Dataset content.
§
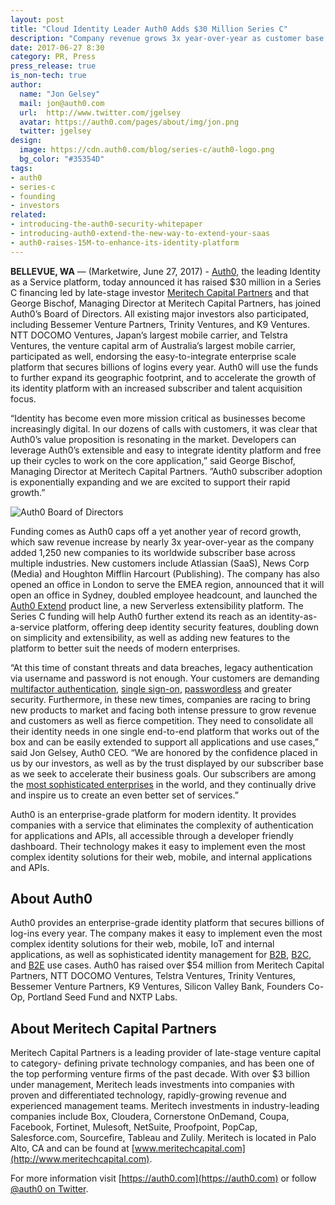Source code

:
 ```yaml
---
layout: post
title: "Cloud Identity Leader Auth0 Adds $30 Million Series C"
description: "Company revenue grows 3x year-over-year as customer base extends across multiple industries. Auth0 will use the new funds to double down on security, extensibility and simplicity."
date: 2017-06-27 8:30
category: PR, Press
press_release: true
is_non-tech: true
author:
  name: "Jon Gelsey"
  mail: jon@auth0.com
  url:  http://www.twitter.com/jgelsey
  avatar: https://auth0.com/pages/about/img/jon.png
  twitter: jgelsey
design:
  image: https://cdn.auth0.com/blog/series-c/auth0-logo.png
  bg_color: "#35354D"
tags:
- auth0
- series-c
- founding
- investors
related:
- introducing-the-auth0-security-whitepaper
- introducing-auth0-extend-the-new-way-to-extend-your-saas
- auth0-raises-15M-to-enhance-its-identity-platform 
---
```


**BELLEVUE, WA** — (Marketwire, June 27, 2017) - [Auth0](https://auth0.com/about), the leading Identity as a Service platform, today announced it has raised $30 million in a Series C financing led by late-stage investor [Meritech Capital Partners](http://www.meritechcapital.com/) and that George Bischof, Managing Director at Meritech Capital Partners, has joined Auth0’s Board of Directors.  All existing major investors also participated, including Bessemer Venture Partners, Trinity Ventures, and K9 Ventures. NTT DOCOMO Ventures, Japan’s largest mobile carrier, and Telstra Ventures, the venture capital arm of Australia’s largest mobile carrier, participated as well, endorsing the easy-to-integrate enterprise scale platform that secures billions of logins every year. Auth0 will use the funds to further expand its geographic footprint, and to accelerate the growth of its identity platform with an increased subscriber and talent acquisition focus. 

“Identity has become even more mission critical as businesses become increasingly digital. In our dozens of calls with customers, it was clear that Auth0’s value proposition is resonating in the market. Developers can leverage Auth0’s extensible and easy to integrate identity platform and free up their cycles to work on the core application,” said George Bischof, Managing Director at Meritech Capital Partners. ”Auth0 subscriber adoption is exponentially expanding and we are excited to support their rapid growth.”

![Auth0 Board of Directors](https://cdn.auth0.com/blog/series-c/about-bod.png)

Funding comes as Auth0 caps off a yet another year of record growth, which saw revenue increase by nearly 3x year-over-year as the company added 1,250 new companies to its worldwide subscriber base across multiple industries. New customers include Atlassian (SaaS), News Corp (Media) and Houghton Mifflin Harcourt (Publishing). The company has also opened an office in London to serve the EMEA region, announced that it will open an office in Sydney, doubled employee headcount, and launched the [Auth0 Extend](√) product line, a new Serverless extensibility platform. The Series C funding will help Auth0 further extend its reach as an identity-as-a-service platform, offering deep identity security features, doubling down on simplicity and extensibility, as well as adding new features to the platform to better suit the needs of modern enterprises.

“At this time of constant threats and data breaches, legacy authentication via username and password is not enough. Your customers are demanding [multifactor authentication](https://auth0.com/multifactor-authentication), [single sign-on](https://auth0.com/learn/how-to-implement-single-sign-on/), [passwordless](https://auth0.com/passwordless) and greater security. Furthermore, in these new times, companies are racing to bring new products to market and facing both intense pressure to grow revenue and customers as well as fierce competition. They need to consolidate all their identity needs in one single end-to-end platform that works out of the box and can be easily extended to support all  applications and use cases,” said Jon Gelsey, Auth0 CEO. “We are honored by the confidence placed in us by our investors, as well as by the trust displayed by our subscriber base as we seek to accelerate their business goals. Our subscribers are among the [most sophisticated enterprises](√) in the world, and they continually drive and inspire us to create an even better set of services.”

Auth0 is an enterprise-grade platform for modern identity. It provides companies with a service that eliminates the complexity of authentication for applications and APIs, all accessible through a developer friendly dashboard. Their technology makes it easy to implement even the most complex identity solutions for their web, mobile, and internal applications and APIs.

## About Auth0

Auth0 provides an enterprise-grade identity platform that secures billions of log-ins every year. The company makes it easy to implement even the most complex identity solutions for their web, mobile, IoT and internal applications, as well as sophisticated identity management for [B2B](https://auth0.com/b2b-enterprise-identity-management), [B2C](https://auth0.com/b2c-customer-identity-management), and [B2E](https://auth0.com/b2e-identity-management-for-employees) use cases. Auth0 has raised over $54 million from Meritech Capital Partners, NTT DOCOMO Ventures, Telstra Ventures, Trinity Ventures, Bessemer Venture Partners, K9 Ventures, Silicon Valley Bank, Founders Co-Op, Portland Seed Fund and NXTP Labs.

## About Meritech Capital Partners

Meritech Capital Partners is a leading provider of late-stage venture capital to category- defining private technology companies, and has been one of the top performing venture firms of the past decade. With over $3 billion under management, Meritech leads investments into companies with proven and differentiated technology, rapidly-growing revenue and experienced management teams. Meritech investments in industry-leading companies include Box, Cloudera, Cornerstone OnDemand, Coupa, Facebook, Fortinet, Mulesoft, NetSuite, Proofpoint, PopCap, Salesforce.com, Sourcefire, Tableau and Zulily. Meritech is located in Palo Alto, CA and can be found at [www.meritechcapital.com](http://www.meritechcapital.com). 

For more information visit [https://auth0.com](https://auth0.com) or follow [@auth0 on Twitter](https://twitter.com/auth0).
§
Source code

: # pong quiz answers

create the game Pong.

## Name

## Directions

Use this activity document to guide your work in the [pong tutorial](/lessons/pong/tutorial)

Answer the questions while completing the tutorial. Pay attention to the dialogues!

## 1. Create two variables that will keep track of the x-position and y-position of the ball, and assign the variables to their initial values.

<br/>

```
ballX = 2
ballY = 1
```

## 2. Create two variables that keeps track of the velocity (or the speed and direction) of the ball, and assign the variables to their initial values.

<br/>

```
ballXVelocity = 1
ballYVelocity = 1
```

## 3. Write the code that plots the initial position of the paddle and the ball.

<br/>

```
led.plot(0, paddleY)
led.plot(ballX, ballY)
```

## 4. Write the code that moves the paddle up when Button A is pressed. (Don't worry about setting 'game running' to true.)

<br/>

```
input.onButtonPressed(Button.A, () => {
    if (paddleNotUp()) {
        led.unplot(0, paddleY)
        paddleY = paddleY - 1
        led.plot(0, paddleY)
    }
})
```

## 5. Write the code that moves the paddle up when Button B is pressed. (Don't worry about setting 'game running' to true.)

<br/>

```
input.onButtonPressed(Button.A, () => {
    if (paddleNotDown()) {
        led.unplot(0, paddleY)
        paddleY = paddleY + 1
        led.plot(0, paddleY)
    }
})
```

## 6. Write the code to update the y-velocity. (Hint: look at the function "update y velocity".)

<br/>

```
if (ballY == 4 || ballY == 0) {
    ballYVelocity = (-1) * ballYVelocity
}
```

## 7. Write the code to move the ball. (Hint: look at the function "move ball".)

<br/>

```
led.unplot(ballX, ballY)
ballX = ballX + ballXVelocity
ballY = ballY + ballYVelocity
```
§
Exercise brief.
Report the lines above that have the word "when" in them.

Written response.
## 4. Write the code that moves the paddle up when Button A is pressed. (Don't worry about setting 'game running' to true.)
## 5. Write the code that moves the paddle up when Button B is pressed. (Don't worry about setting 'game running' to true.)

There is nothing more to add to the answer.